• _Work instruction_: Lines holding the word "dead" must be located in the listing below and copied.

= Beginning of Section =

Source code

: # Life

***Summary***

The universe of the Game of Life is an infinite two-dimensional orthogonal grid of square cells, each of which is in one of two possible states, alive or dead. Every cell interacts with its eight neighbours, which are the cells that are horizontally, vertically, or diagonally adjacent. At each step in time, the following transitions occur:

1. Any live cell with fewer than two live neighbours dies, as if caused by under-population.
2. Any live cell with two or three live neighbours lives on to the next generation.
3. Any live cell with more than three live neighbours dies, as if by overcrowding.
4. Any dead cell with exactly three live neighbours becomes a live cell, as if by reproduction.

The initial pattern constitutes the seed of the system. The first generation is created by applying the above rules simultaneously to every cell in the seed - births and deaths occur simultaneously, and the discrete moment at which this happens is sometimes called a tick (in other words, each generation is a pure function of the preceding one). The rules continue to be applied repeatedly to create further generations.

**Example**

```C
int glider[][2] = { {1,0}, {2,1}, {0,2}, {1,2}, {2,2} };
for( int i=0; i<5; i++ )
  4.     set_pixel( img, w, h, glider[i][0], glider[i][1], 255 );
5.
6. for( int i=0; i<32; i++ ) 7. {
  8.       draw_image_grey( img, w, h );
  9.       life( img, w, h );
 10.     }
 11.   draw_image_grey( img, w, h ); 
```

= End of Section =

• _Task answer_:
The universe of the Game of Life is an infinite two-dimensional orthogonal grid of square cells, each of which is in one of two possible states, alive or dead. Every cell interacts with its eight neighbours, which are the cells that are horizontally, vertically, or diagonally adjacent. At each step in time, the following transitions occur:
4. Any dead cell with exactly three live neighbours becomes a live cell, as if by reproduction.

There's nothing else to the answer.